Since the loss of consciousness may be associated with a seizure, misdiagnosis of LQTS as epilepsy is common. This can dangerously delay diagnosis for many years [McCormick 2009]. Drowning in a strong swimmer is likely to be due to LQTS (or CPVT- see below). Death due to long QT syndrome during rest or sleep tends to occur in women with long QT type 2 and males with long QT type 3. LQTS is inherited as an autosomal dominant condition, with 16 candidate genes currently identified. Thus it affects males and females. There are thousands of mutations within these three common genes, some mutations are more malignant than others. Many families have a mutation which is unique to them.
Each offspring of someone with LQTS has a 50% chance of carrying the abnormal genetic mutation. However more than half of gene carriers will never have a symptom due to LQTS. Those at greatest risk are gene carriers who have already experienced a sudden collapse, and those with a very long QT interval on their ECG.
A family history of sudden death in a close relative does not per se imply a high risk. Predominantly, mutations in three genes encoding proteins of cardiac potassium and sodium ion channels have been identified: KVLQT1 (KCNQ1), HERG (KCNH2), and SCN5A which account for ~ 40%. 30% and 10% of cases respectively. Approximately 75-80% of known families have identified mutations. The frequency of LQTS may be greater than 1/2000 of the population.
In New Zealand, mutations within KCNQ1 predominate (57%), followed by KCNH2 (28%) and then SCN5A (15%). SCN5A mutations have mostly been identified from sudden death or “near miss” victims. Genetic diagnosis now plays a pivotal part of management and counselling of these families. Clinical diagnosis in family members may be uncertain in as many as 30%. In families where a mutation has been identified, 30% of mutation carriers can have an electrocardiogram which has a QT interval in the normal range. The problem is that QT intervals can be quite long in the normal population and the overlap with long QT gene carriers is considerable (Viskin 2009). Those with a normal QT interval are, nevertheless, at risk for adverse cardiac events. It is certainly important to have more than one ECG in borderline cases, and exercise testing can help make the abnormalities more obvious.

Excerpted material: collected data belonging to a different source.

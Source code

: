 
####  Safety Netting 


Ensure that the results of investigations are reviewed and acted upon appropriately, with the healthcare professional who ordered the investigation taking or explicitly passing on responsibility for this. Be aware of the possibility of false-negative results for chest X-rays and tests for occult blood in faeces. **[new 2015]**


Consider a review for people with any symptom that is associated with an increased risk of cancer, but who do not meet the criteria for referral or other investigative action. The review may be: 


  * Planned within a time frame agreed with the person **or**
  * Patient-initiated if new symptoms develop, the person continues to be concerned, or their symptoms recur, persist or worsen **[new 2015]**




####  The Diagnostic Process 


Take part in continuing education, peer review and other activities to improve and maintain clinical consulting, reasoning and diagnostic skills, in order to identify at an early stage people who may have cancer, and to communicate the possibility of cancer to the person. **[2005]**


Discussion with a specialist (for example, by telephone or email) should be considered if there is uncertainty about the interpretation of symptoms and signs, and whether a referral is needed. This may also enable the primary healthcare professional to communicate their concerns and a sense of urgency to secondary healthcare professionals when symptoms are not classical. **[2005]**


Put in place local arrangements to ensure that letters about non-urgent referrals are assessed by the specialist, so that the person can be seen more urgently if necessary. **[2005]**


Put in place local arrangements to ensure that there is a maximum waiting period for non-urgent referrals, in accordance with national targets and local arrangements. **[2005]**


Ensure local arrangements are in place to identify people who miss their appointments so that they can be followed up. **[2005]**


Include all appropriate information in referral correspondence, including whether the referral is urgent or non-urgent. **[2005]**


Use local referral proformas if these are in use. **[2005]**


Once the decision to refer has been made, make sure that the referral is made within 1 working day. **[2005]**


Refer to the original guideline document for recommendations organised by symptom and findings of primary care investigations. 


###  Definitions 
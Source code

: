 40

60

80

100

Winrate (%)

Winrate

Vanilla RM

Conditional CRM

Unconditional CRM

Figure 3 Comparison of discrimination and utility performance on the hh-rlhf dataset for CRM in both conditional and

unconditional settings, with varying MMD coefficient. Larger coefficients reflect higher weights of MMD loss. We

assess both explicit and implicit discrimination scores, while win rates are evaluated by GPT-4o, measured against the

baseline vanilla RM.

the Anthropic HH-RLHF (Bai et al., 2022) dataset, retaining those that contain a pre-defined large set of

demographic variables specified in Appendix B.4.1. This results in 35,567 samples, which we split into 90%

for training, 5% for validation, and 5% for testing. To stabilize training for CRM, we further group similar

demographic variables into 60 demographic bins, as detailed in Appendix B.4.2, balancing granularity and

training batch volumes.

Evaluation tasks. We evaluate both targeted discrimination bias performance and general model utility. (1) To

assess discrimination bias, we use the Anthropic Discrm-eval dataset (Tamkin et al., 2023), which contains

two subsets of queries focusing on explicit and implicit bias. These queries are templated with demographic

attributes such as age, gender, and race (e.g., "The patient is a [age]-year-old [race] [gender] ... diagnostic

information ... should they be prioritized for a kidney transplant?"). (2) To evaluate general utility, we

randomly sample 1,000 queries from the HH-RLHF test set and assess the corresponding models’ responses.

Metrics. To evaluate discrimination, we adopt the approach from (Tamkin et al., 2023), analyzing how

Administration of beta blocker medication reduces the chance of sudden death by 50-75%, possibly more if we can assure adherence. Other effective strategies include avoidance of triggers linked to the genotype (such as swimming in long QT 1,and loud alarm clocks with long QT 2), avoidance of certain medications (listed onwww.crediblemeds.org), and in a minority, defibrillator pacemakers or left cardiac sympathectomy. This procedure is done thoracoscopically in specialist centres; it is the same procedure used to treat hyperhidrosis of the hands.
Measurement of the QT interval:
This is often done badly, and repeatability between doctors is famously very poor. Automated measurements on ECG machines are unreliable.
Measure the QT interval in both leads 11 and V5. Take the onset of Q wave to end of the T wave defined by the intersection of the tangent of the steep slope of the T wave with the baseline. Divide this by the square root of the preceding R-R interval. Use the larger of the two values. This value should in general be less than 470ms in women and 450ms in men, but there is considerable overlap with normal and LQTS patients. In asymptomatic, non-familial cases, a diagnosis of LQTS can only be made with confidence with a QTc of 500ms or greater on two ECGs.
Note that the appearance of the T wave is also important. It tends to be broad in LQTS type 1, and have a double bump in type 2. In children, ignore the precordial leads V 1 to V4 which can look quite strange even in non LQTS subjects.
Treatment is basically in four levels with escalating severity of disease, 1. Avoiding QT prolonging medications (www.crediblemeds.org). 2 Beta blockers long-term. 3. Left Cardiac Sympathectomy. 4 Implantable cardioverter defibrillators.